Drew Lustro and Chris Fritz have done a great job abstracting away the difficult work of prerendering, and so we simply add and configure their plugin like so:

const webpackConfig = merge(baseWebpackConfig, {
  plugins: [
    // prerender the important pages
    new PrerenderSpaPlugin(
      path.join(__dirname, '../dist'),
      ['/', '/about', '/faq' /* and others... */],
      {
        /**
          * A dirty hack: setting a very specific viewport size 
          * makes it very easy to check for the prerenderer in Vue's
          * `created()' via `window.innerWidth' and `window.innerHeight',
          * giving a way to server custom content for search engines
          */ 
        phantomPageViewportSize: {
          width: 1242,
          height: 742
        },
        postProcessHtml: function (context) {
          // `context.html' will contain the HTML returned by the
          // headless browser, and `context.route' will be the path
          // use this place to replace or fix the contents.
        }
      }
    )
  ]
})

module.exports = webpackConfig

I’m using some of the plugins options since fine-tuning prerendering is often needed, but only the first two arguments are actually required — the path to ./dist and an array of the routes you wish to prerender. Try to pick only routes that don’t change often to minimize time spent running the prerendering script.

The little hack I’ve added allows us to detect the viewport size can then be used in JS or CSS (via media queries) and then present a slightly different version of the page for crawlers. Setting a viewport size is needed if you’ve got responsive website anyway, to choose the version you wish to use for prerendering.

I’ve also needed to strip away all <style> tags from the page for a project since there was CSS from rarely-used third party modules being included in the pages that didn’t even use the modules. If you wish to do so too, use this one-liner in postProcessHtml which uses a simple RegEx:

return context.html.replace(/<style type="text\/css">[\s\S]*?<\/style>/gi, '')

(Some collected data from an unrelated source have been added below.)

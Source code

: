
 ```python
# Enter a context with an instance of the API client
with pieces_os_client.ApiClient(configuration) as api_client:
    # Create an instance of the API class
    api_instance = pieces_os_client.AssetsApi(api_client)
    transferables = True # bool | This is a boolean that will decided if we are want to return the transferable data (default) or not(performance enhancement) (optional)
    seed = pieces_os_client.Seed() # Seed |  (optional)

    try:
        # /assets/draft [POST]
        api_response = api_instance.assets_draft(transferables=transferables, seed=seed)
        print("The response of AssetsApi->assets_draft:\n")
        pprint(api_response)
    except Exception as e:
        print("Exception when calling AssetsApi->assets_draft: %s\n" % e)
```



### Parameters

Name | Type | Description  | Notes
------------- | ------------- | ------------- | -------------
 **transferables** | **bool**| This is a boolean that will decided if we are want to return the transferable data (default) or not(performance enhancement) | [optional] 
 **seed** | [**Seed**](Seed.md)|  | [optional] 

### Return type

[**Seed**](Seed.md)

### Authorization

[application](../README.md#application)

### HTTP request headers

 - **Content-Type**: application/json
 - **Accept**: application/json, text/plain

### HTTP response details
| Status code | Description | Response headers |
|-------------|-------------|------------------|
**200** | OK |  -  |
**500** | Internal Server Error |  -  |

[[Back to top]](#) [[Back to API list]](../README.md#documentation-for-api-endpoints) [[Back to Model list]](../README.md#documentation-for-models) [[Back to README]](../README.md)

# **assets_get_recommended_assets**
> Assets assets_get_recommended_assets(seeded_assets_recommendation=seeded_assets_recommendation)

To make things easier, I copied the ./build/build.js file to ./build/build.prerender.js and made a few changes to get a pretty spinner when I prerender:

'use strict'
require('./check-versions')()

process.env.NODE_ENV = 'production'

const ora = require('ora')
const chalk = require('chalk')
const webpack = require('webpack')
const webpackConfig = require('./webpack.prerender.conf')

const spinner = ora('building for production...')
spinner.start()

webpack(webpackConfig, (err, stats) => {
  spinner.stop()
  if (err) throw err
  process.stdout.write(stats.toString({
    colors: true,
    modules: false,
    children: false, // If you are using ts-loader, setting this to true will make TypeScript errors show up during build.
    chunks: false,
    chunkModules: false
  }) + '\n\n')

  if (stats.hasErrors()) {
    console.log(chalk.red('  Build failed with errors.\n'))
    process.exit(1)
  }

  console.log(chalk.cyan('  Build complete.\n'))
  console.log(chalk.yellow(
    '  Tip: built files are meant to be served over an HTTP server.\n' +
    '  Opening index.html over file:// won\'t work.\n'
  ))
})

Finally, the following line in your package.json under scripts will give you an easy way to run the prerender from the command line: "prerender": "node build/build.prerender.js"

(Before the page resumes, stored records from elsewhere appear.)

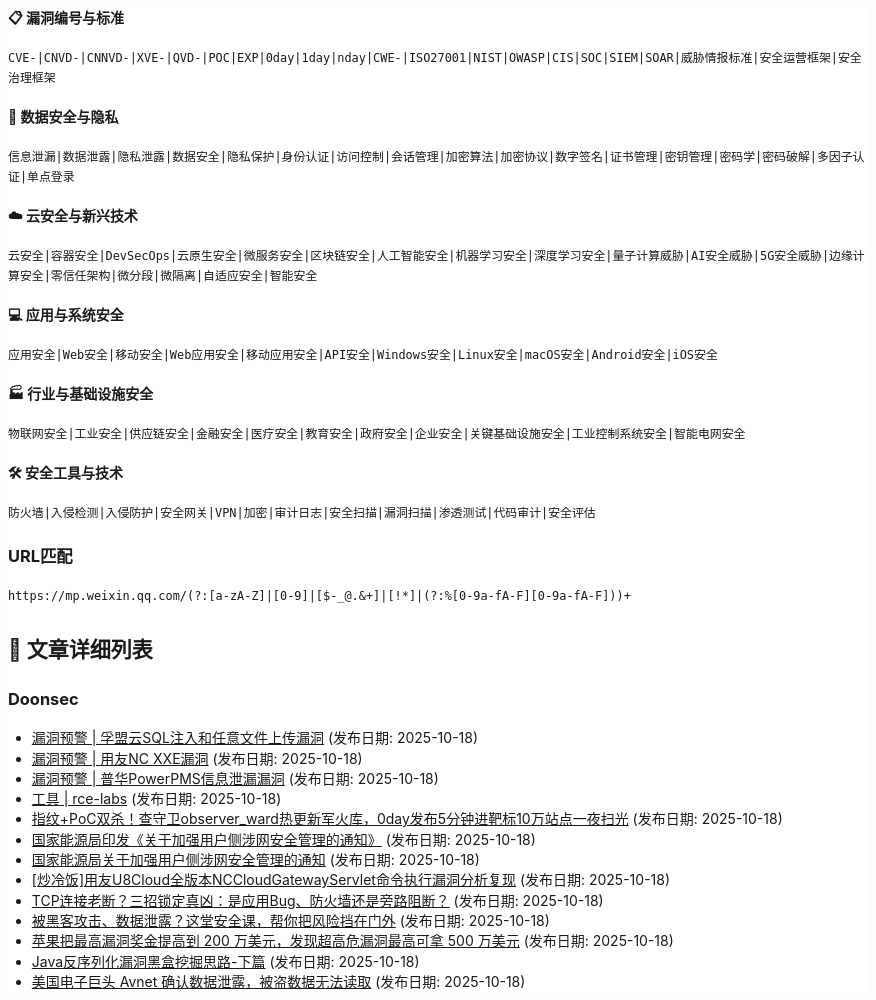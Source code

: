 #### 📋 漏洞编号与标准
`CVE-|CNVD-|CNNVD-|XVE-|QVD-|POC|EXP|0day|1day|nday|CWE-|ISO27001|NIST|OWASP|CIS|SOC|SIEM|SOAR|威胁情报标准|安全运营框架|安全治理框架`

#### 🔐 数据安全与隐私
`信息泄漏|数据泄露|隐私泄露|数据安全|隐私保护|身份认证|访问控制|会话管理|加密算法|加密协议|数字签名|证书管理|密钥管理|密码学|密码破解|多因子认证|单点登录`

#### ☁️ 云安全与新兴技术
`云安全|容器安全|DevSecOps|云原生安全|微服务安全|区块链安全|人工智能安全|机器学习安全|深度学习安全|量子计算威胁|AI安全威胁|5G安全威胁|边缘计算安全|零信任架构|微分段|微隔离|自适应安全|智能安全`

#### 💻 应用与系统安全
`应用安全|Web安全|移动安全|Web应用安全|移动应用安全|API安全|Windows安全|Linux安全|macOS安全|Android安全|iOS安全`

#### 🏭 行业与基础设施安全
`物联网安全|工业安全|供应链安全|金融安全|医疗安全|教育安全|政府安全|企业安全|关键基础设施安全|工业控制系统安全|智能电网安全`

#### 🛠️ 安全工具与技术
`防火墙|入侵检测|入侵防护|安全网关|VPN|加密|审计日志|安全扫描|漏洞扫描|渗透测试|代码审计|安全评估`

### URL匹配
`https://mp.weixin.qq.com/(?:[a-zA-Z]|[0-9]|[$-_@.&+]|[!*]|(?:%[0-9a-fA-F][0-9a-fA-F]))+`

## 📰 文章详细列表

### Doonsec

- [漏洞预警 | 孚盟云SQL注入和任意文件上传漏洞](https://mp.weixin.qq.com/s?__biz=MzkwMTQ0NDA1NQ==&mid=2247494704&idx=1&sn=7c31efd8124cabac19a75955f8607015) (发布日期: 2025-10-18)
- [漏洞预警 | 用友NC XXE漏洞](https://mp.weixin.qq.com/s?__biz=MzkwMTQ0NDA1NQ==&mid=2247494704&idx=2&sn=9789f573fa41cbc72ef51fbf35647384) (发布日期: 2025-10-18)
- [漏洞预警 | 普华PowerPMS信息泄漏漏洞](https://mp.weixin.qq.com/s?__biz=MzkwMTQ0NDA1NQ==&mid=2247494704&idx=3&sn=27b16c92cca4c87b416f4e47ee732fe4) (发布日期: 2025-10-18)
- [工具 | rce-labs](https://mp.weixin.qq.com/s?__biz=MzkwMTQ0NDA1NQ==&mid=2247494704&idx=4&sn=9d9217fd5cfcadbdf6673ccf64e7ffb5) (发布日期: 2025-10-18)
- [指纹+PoC双杀！查守卫observer_ward热更新军火库，0day发布5分钟进靶标10万站点一夜扫光](https://mp.weixin.qq.com/s?__biz=MzkxNzY5MTg1Ng==&mid=2247493178&idx=1&sn=d0381c4ae05560581fb8e40d6f9f6e28) (发布日期: 2025-10-18)
- [国家能源局印发《关于加强用户侧涉网安全管理的通知》](https://mp.weixin.qq.com/s?__biz=MzkxNTI2NTQxOA==&mid=2247499233&idx=4&sn=4f81eb45c416b63de0d0738fd202bd0c) (发布日期: 2025-10-18)
- [国家能源局关于加强用户侧涉网安全管理的通知](https://mp.weixin.qq.com/s?__biz=Mzg5OTg5OTI1NQ==&mid=2247492035&idx=1&sn=fc032fe327b68bfe2641a212ab6f06ab) (发布日期: 2025-10-18)
- [[炒冷饭]用友U8Cloud全版本NCCloudGatewayServlet命令执行漏洞分析复现](https://mp.weixin.qq.com/s?__biz=MzkxNzY0MzE2NQ==&mid=2247484107&idx=1&sn=e8aaddf74920ac1f1203e3bbc16b8bb6) (发布日期: 2025-10-18)
- [TCP连接老断？三招锁定真凶：是应用Bug、防火墙还是旁路阻断？](https://mp.weixin.qq.com/s?__biz=Mzg3NTUzOTg3NA==&mid=2247516538&idx=1&sn=0fadb2217dc797e573938664419e3e57) (发布日期: 2025-10-18)
- [被黑客攻击、数据泄露？这堂安全课，帮你把风险挡在门外](https://mp.weixin.qq.com/s?__biz=MzU2NDY2OTU4Nw==&mid=2247524357&idx=1&sn=ba1bbdf12120ebc0eecefff38af05159) (发布日期: 2025-10-18)
- [苹果把最高漏洞奖金提高到 200 万美元，发现超高危漏洞最高可拿 500 万美元](https://mp.weixin.qq.com/s?__biz=MzU2MjU2MzI3MA==&mid=2247485492&idx=3&sn=b556baca6f5bf8ee7792e1201d8b5ee8) (发布日期: 2025-10-18)
- [Java反序列化漏洞黑盒挖掘思路-下篇](https://mp.weixin.qq.com/s?__biz=Mzk0NDU5NTc4OA==&mid=2247484738&idx=1&sn=54b273dab74ad766f90779797ffa57e8) (发布日期: 2025-10-18)
- [美国电子巨头 Avnet 确认数据泄露，被盗数据无法读取](https://mp.weixin.qq.com/s?__biz=Mzg3ODY0NTczMA==&mid=2247493798&idx=1&sn=f711c67bd8bc3f968d2449e42192bad4) (发布日期: 2025-10-18)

Run the prerender using npm run prerender. See files generated in ./dist. It’s like magic.

Testing for Google

To check all the pages, make sure you run a local server for dist and browse every pre-rendered page with JavaScript turned off (Chrome: Inspector > Settings > “Disable Javascript” under Debugger). Things don’t always work the way you want them to, especially when you’re dealing with headless browsers.

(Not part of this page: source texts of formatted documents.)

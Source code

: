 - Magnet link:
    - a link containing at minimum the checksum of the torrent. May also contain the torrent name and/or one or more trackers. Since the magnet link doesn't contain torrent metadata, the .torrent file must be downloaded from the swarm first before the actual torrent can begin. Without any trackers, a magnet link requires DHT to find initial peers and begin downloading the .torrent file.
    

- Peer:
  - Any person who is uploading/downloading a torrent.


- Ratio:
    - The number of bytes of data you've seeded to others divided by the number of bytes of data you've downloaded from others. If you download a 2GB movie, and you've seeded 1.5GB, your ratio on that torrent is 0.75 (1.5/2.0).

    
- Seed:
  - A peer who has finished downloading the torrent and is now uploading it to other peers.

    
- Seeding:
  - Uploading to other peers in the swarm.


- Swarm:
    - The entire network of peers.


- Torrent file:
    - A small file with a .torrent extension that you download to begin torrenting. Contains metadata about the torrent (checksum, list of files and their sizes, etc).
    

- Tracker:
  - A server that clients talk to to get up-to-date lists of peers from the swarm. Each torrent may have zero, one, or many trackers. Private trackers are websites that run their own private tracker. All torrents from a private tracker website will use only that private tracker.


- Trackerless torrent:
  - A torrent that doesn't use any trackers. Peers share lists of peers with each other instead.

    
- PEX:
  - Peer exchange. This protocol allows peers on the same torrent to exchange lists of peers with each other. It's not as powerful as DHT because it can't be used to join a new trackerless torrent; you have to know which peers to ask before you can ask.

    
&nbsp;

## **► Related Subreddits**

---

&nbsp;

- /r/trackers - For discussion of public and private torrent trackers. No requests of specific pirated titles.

Once you’ve gotten things looking visually perfect, do inspect the generated HTML for excess code that you could trim away to further decrease your filesize.

Finally, once you push and run the prerender on server, use the Google Webmaster’s Console to see if everything is working well; since your ultimate reason for prerendering is probably proper SEO anyway. Click “Request Indexing” under “Fetch as Google” to then get your app to show up on Google.